「まさか、政府が『居酒屋に行かないで』という時代になるとは思ってもなかった」。神戸市で居酒屋を営む店主は、静かに語りました。予約が取れない人気店がコロナ禍で一変。試行錯誤を繰り返し、新たな挑戦を続けています。その熱意はどこから来るのか、店主の1年を追いました。(朝日新聞大阪生活文化部記者・田中祐也)
4月中旬、スマートフォンを眺めていると、ZOZOの創業者・前澤友作さんのツイッターでの発言がニュースになっていた。前澤さんが新型コロナウイルスの影響で苦しむ飲食店の経営者だったらどうするのかという内容だった。
前澤さんはコロナの長期化を想定して新規事業を立ち上げる。だめだったとしても自分のせいではなく、コロナのせいだから仕方ない――。前向きな言葉に心が軽くなった。「ピンチをチャンスと思ってとにかく新しいことを始めてみるか」。
思いついたのがテイクアウトで人気のサバと穴子の棒ずしの宅配だった。

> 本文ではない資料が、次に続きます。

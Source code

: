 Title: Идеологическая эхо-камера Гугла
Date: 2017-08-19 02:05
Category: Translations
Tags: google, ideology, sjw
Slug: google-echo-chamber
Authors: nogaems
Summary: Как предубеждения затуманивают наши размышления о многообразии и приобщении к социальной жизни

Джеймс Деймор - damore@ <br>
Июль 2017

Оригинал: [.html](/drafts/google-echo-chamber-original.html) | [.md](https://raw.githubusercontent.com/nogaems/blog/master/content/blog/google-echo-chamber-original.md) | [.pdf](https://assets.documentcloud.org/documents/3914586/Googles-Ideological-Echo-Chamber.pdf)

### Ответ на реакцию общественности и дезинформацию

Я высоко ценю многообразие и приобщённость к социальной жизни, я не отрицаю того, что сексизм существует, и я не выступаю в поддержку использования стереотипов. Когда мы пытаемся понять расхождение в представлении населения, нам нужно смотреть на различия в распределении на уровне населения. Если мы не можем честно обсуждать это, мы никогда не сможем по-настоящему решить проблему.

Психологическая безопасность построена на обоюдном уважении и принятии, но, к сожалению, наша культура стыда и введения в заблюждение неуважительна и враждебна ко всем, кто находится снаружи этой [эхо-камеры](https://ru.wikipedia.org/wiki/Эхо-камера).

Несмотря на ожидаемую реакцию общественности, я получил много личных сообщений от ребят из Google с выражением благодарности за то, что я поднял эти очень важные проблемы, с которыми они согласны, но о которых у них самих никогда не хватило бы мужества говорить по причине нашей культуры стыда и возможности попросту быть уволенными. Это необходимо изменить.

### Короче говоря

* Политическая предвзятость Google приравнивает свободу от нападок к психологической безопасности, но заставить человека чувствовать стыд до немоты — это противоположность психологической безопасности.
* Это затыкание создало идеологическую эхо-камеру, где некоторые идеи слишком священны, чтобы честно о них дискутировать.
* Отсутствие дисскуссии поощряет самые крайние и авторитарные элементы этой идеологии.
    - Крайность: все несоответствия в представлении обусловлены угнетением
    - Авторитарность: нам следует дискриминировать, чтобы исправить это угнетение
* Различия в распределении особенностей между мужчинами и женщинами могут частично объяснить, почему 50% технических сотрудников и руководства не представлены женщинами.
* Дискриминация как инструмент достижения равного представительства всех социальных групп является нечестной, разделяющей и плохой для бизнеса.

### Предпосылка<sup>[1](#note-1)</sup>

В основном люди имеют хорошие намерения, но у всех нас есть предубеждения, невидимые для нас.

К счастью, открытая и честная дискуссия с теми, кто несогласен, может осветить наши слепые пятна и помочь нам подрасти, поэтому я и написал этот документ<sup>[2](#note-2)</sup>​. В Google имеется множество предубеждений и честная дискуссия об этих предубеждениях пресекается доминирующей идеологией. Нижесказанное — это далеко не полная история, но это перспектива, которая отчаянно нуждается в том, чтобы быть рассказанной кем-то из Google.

パソコンは不得意だが、本を4冊買って、宣伝チラシを作った。5月中旬、棒ずしの配達を始めた。配達の合間、「コロナに負けてられへん」と心の中で何度もつぶやいた。
9月下旬から週替わり弁当の宅配を始めた。午前3時に起きて、午前4時に出勤して弁当作りを始める。おかずはいつも7~9品。メイン料理は重ならないように気を使う。
午前8時、友美さんが合流し、包装作業を手伝う。弁当のふたのQRコードには、読み込むとその日のおかずのレシピがわかるようにした。
前日までに予約が必要なこともあり、当初は1日に1個だけという日もあった。友美さんと二人でチラシを配布し、インスタグラムで発信。徐々に注文が増え、12月には平均20食、今は平均100食だ。